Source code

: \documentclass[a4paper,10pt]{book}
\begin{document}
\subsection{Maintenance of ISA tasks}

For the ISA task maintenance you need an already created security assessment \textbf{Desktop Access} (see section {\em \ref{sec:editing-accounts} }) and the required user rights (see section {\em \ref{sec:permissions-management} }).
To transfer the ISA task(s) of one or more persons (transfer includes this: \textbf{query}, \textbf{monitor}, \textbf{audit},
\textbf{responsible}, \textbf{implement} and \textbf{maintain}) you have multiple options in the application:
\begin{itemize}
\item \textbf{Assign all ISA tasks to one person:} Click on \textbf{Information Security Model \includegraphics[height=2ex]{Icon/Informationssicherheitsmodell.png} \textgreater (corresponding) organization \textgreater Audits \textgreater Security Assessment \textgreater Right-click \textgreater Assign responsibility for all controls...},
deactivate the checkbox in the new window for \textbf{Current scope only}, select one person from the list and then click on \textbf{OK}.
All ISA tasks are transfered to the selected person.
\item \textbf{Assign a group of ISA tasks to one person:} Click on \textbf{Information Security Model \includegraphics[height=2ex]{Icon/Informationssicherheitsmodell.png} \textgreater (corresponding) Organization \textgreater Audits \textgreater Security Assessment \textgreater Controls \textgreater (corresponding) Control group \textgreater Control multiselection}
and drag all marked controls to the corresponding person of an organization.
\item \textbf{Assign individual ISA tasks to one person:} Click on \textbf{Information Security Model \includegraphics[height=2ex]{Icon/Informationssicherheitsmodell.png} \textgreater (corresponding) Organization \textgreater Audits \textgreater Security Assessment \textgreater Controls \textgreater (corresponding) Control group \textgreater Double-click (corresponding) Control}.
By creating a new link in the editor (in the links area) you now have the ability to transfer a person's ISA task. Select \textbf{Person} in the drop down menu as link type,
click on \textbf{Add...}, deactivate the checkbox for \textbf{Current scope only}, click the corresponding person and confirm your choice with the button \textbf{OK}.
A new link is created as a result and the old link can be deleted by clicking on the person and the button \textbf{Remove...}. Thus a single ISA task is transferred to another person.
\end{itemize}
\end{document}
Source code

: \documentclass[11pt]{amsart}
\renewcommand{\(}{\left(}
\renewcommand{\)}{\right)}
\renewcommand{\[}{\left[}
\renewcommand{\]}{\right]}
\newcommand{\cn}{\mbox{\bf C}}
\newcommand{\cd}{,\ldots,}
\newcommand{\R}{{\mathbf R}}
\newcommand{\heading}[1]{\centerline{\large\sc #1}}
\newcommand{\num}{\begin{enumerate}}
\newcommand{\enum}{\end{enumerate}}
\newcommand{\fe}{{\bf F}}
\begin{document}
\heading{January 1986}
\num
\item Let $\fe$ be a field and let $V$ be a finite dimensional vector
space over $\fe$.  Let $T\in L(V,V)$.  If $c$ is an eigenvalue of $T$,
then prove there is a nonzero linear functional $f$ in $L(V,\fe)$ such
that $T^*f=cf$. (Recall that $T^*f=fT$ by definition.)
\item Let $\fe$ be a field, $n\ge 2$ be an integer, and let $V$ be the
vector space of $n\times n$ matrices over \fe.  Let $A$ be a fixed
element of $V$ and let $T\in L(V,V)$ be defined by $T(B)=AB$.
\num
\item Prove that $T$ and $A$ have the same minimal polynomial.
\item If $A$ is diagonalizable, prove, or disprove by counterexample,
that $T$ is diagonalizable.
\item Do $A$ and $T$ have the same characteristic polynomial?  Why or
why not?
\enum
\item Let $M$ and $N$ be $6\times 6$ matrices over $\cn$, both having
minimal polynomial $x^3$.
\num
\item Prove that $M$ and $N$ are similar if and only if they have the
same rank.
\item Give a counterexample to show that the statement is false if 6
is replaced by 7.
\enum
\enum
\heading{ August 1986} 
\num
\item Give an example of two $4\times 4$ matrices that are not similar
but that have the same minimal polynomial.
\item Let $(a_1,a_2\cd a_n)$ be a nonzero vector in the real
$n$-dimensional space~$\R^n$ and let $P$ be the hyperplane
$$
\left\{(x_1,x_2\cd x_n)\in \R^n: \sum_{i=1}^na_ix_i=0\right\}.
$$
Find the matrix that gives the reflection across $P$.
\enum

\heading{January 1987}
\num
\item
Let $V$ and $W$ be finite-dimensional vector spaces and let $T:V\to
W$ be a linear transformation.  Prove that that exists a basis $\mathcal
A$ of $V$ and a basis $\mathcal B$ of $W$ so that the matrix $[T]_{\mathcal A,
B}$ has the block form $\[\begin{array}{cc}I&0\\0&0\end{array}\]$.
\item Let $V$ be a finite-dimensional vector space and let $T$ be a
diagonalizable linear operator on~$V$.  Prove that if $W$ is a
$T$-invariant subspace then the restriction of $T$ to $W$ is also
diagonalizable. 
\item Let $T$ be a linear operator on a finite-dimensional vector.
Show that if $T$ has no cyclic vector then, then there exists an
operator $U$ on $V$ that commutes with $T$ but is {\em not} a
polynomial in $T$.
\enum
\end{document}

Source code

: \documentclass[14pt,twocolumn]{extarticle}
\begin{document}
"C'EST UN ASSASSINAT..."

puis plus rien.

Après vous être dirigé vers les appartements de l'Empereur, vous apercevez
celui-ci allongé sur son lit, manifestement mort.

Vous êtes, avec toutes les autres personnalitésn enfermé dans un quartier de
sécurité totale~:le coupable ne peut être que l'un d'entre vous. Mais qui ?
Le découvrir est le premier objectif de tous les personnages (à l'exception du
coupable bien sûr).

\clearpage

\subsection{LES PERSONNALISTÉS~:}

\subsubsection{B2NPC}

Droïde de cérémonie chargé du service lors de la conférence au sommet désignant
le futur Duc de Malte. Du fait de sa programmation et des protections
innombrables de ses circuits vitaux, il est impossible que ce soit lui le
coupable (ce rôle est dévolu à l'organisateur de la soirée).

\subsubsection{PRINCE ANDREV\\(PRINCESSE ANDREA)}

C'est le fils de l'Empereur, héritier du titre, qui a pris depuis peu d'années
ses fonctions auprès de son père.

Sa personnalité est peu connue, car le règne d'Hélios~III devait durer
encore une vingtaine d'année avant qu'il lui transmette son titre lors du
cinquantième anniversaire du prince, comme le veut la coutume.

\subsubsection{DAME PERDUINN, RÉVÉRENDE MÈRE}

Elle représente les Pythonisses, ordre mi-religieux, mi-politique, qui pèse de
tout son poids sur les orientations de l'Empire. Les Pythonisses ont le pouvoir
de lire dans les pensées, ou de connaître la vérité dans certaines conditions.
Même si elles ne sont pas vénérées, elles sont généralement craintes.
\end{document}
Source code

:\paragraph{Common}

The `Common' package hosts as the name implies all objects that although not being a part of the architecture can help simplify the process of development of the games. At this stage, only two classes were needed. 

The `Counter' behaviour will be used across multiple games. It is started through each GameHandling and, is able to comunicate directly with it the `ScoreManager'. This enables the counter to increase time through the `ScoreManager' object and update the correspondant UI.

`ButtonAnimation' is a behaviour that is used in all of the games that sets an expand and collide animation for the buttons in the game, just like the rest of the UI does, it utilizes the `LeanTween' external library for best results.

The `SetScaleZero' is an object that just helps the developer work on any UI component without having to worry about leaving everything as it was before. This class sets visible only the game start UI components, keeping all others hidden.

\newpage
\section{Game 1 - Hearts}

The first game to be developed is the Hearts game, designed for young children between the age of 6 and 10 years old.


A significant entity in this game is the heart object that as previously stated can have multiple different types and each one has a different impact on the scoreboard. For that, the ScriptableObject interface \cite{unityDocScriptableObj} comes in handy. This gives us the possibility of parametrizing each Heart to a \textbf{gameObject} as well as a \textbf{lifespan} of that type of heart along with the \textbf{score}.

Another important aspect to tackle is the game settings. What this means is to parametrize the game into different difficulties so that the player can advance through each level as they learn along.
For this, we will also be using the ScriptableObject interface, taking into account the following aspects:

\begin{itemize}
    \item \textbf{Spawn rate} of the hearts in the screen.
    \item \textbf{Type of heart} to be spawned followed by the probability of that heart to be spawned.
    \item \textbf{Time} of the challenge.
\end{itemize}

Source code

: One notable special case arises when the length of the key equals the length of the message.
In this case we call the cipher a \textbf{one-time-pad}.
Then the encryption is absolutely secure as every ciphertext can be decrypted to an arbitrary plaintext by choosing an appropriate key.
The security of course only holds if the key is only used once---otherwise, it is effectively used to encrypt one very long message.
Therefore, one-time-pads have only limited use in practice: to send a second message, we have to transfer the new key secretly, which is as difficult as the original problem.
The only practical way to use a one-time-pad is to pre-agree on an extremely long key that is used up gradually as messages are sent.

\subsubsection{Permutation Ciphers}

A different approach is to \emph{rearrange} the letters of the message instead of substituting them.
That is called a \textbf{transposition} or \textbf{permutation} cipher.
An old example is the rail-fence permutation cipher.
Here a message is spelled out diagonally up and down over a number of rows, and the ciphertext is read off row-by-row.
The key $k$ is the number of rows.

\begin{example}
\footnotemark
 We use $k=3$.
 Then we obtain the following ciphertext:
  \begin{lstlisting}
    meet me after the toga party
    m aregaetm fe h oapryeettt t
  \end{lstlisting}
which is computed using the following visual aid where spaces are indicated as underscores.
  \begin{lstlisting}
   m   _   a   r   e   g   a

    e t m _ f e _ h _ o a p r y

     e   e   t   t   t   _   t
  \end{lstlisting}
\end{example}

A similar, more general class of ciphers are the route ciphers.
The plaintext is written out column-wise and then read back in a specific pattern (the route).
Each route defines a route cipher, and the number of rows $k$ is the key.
------------------------
Restate exactly the records above from their first line through the line that holds "and drag all", please, including both and leaving out all others.

● **RESULT BELOW**:
Source code

: \documentclass[a4paper,10pt]{book}
\begin{document}
\subsection{Maintenance of ISA tasks}

For the ISA task maintenance you need an already created security assessment \textbf{Desktop Access} (see section {\em \ref{sec:editing-accounts} }) and the required user rights (see section {\em \ref{sec:permissions-management} }).
To transfer the ISA task(s) of one or more persons (transfer includes this: \textbf{query}, \textbf{monitor}, \textbf{audit},
\textbf{responsible}, \textbf{implement} and \textbf{maintain}) you have multiple options in the application:
\begin{itemize}
\item \textbf{Assign all ISA tasks to one person:} Click on \textbf{Information Security Model \includegraphics[height=2ex]{Icon/Informationssicherheitsmodell.png} \textgreater (corresponding) organization \textgreater Audits \textgreater Security Assessment \textgreater Right-click \textgreater Assign responsibility for all controls...},
deactivate the checkbox in the new window for \textbf{Current scope only}, select one person from the list and then click on \textbf{OK}.
All ISA tasks are transfered to the selected person.
\item \textbf{Assign a group of ISA tasks to one person:} Click on \textbf{Information Security Model \includegraphics[height=2ex]{Icon/Informationssicherheitsmodell.png} \textgreater (corresponding) Organization \textgreater Audits \textgreater Security Assessment \textgreater Controls \textgreater (corresponding) Control group \textgreater Control multiselection}
and drag all marked controls to the corresponding person of an organization.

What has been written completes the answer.